4月から掘削開始へ おがみ山トンネル安全祈願祭 工期は27年12月を予定 奄美市名瀬

2025年03月19日

政治・行政

工事期間中の安全を祈願した関係者=18日、奄美市名瀬

交通渋滞の緩和や災害対応の強化などを目的に、奄美市名瀬で整備が進められている国道58号おがみ山バイパスの「おがみ山トンネル」の安全祈願祭が18日、同市名瀬の真名津側坑口であった。施工業者や行政関係者ら約50人が出席して工事の安全を祈願した。工期は2027年12月17日までを予定している。

 

おがみ山バイパス事業は02年度に事業着手していたが、地元の合意形成が不十分として09年度から一時中断。18年に奄美市が県へ整備促進を要望し、未買収地地権者へ市が行った意向確認調査で約9割から賛同を得たことなどを理由に、19年度から事業を再開している。

 

 バイパスの総整備区間は名瀬永田町―名瀬平田町の総延長約1・8キロ。

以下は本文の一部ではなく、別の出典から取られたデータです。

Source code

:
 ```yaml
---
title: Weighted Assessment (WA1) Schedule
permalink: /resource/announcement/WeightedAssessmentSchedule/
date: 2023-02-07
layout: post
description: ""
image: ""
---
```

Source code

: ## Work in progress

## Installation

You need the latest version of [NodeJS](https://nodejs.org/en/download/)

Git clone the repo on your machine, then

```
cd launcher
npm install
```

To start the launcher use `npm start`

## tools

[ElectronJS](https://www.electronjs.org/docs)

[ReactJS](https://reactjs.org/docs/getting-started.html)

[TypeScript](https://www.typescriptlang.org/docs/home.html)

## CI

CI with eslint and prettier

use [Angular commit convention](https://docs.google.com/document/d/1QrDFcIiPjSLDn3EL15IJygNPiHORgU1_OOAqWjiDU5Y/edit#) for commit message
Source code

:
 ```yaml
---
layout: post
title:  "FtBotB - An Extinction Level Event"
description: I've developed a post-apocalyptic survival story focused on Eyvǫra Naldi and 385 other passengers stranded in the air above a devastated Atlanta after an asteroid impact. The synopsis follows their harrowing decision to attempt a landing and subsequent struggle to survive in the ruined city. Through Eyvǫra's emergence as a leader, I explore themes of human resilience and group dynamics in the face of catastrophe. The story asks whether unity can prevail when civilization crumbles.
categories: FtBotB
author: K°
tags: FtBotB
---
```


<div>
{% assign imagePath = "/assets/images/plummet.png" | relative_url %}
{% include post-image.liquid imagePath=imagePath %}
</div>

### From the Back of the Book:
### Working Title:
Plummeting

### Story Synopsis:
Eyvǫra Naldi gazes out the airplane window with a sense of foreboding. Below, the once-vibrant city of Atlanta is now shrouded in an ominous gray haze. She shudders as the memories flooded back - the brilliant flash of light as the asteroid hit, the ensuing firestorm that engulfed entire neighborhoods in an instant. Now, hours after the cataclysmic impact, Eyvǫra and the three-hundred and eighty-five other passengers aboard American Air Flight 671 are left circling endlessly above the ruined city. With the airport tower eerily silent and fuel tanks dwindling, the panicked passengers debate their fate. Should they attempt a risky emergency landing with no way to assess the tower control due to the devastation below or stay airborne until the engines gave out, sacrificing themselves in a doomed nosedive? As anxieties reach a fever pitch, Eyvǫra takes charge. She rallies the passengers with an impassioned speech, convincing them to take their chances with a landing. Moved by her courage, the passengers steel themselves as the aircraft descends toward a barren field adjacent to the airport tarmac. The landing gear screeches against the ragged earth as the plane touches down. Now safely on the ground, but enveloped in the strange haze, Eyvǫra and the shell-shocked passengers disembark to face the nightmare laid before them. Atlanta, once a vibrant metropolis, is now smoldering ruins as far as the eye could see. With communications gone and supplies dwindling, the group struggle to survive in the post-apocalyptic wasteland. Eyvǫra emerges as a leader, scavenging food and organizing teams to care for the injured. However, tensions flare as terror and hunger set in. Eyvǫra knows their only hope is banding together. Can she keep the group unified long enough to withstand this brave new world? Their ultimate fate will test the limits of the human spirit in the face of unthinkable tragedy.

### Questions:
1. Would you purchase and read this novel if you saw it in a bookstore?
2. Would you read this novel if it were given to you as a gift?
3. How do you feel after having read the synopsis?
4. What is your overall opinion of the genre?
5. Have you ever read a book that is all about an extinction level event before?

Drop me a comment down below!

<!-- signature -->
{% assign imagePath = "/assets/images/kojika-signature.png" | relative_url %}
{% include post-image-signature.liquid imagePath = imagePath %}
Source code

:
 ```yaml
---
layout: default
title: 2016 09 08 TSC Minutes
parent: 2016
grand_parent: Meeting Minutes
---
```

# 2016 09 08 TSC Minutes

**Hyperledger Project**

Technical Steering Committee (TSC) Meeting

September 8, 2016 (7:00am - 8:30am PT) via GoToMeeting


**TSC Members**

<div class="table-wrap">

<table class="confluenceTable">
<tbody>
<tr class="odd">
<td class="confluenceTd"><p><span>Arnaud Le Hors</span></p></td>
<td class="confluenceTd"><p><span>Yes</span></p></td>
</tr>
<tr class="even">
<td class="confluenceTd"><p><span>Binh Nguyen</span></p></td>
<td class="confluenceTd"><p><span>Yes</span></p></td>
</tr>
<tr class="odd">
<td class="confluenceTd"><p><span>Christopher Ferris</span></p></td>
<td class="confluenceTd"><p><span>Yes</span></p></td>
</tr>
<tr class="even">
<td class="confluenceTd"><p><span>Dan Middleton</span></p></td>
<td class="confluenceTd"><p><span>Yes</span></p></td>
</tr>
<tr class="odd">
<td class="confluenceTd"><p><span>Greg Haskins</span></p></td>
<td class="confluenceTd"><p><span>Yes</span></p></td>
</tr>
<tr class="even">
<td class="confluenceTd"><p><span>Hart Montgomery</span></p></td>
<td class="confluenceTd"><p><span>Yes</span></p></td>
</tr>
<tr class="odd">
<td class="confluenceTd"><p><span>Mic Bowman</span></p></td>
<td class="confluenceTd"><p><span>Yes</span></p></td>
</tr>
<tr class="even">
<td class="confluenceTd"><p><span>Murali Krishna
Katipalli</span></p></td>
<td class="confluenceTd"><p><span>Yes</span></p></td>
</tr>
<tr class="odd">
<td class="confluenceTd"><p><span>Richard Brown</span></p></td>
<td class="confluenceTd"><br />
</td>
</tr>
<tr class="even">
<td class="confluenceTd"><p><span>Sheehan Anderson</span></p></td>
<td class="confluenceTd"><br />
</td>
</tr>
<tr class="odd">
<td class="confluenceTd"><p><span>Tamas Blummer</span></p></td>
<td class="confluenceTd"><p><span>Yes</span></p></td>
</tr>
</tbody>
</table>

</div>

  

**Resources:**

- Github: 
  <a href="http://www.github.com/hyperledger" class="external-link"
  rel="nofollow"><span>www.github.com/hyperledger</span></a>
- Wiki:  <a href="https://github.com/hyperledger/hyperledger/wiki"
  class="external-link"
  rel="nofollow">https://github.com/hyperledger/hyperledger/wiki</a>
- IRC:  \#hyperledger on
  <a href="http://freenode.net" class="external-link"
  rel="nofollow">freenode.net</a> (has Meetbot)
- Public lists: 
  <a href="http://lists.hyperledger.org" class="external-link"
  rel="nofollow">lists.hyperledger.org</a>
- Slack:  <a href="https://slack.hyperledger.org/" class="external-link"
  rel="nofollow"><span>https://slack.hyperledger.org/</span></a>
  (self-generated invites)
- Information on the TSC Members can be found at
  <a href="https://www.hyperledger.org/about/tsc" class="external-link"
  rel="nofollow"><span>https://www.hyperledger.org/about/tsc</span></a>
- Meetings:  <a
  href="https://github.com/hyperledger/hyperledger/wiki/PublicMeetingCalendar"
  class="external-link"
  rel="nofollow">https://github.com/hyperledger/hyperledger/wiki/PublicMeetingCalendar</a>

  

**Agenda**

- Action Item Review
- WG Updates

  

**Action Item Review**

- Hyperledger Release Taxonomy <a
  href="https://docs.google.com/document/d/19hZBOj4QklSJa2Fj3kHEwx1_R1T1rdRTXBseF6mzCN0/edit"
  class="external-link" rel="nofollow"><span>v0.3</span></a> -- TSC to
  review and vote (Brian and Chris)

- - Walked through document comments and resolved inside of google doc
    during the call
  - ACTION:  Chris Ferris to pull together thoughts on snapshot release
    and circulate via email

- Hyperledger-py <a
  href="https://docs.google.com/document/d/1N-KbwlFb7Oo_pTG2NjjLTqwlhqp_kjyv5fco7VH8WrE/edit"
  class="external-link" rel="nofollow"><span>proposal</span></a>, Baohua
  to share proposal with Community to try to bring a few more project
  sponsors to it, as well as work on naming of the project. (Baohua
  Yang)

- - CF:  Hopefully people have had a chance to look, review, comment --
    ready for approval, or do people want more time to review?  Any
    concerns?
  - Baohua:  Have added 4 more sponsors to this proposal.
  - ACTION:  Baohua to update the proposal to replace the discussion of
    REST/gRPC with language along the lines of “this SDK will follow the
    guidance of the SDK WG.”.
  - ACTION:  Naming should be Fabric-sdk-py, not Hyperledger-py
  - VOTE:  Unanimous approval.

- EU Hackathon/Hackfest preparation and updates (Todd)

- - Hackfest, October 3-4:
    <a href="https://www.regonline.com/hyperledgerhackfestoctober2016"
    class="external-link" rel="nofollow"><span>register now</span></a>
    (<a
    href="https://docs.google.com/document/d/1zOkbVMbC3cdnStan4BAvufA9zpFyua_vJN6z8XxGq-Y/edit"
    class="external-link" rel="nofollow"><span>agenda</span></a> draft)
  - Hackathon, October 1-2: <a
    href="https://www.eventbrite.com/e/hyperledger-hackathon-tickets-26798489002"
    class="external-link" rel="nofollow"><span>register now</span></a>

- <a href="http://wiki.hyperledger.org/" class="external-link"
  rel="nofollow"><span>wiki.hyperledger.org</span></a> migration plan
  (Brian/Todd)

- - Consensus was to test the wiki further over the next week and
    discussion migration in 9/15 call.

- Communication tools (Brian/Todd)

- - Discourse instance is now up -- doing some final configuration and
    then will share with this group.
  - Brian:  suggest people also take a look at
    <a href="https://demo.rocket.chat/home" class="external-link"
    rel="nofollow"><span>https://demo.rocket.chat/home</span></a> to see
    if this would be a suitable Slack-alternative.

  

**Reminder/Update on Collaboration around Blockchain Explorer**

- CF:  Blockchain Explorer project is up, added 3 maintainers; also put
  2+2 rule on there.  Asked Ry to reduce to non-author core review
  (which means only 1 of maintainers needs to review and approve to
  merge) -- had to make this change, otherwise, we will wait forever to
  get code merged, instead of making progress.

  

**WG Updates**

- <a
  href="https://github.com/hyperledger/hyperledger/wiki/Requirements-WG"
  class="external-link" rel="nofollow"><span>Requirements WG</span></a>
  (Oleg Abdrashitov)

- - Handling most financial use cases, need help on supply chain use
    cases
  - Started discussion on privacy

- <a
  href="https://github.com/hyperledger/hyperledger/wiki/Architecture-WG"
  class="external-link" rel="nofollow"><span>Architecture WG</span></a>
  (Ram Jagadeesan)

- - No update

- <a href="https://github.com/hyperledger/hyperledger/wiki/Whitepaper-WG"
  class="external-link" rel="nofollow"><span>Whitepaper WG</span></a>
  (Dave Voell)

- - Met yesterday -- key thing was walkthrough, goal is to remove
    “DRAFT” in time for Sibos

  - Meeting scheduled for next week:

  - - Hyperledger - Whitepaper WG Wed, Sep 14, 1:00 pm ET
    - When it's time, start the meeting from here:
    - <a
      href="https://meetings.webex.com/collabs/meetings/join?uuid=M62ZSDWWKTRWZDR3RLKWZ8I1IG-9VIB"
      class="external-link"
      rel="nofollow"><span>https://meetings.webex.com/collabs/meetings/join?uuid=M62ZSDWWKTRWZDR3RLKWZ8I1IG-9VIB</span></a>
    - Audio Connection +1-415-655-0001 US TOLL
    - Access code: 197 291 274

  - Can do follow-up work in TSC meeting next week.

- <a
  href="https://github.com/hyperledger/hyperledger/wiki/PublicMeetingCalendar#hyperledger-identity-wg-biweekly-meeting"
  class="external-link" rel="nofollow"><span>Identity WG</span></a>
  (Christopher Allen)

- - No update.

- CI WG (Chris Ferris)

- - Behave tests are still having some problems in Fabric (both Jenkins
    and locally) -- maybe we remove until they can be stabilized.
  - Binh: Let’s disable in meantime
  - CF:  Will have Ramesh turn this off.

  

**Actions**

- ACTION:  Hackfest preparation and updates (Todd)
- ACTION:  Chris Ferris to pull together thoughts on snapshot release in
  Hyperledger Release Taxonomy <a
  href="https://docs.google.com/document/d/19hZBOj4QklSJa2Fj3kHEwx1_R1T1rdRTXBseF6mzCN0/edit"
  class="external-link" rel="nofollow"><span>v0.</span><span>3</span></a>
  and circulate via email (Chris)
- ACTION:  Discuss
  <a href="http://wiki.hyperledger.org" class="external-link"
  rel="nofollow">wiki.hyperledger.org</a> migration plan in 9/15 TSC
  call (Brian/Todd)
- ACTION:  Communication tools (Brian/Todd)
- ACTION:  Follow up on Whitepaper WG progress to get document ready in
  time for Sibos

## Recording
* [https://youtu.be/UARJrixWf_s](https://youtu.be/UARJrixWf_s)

このうち名瀬永田町と名瀬真名津町を結ぶトンネルは延長1225メートルで、真名津町側から掘り抜く計画。完成すれば現国道の慢性的な交通渋滞の緩和、災害時の迂回(うかい)路の確保などの効果が期待されている。

 

おがみ山トンネルは幅員10・46メートル、うち車道部6・5メートル。工期は24年3月に始まり、これまでに地盤改良と擁壁工、盛り土などを行った後、真名津側の坑口正面に騒音低減などを目的とした防音ハウスを整備した。トンネル本体工事の契約金額は約75億円で、バイパス事業全体の事業費は約185億円。

 

神事の後、松藤啓介県大島支庁長が「バイパス整備により、慢性的な交通渋滞の緩和や交通事故の減少、災害時などの迂回路確保のほか、産業振興、交流促進がさらに図られることを期待している」とあいさつ。安田壮平奄美市長は「トンネル完成で時間短縮や走行の快適性、緊急輸送体制の強化など、生活の安全性、利便性の向上に大きく寄与する」と述べた。

 

トンネル掘削は4月に始まり、27年度上半期には貫通する予定。掘削完了後はトンネル内の照明、非常用設備、舗装工事に加え、道路改良工事も進めるため、おがみ山バイパスの完成や供用開始時期は未定という。完成すれば奄美大島内の県管理トンネルでは8番目の長さとなる。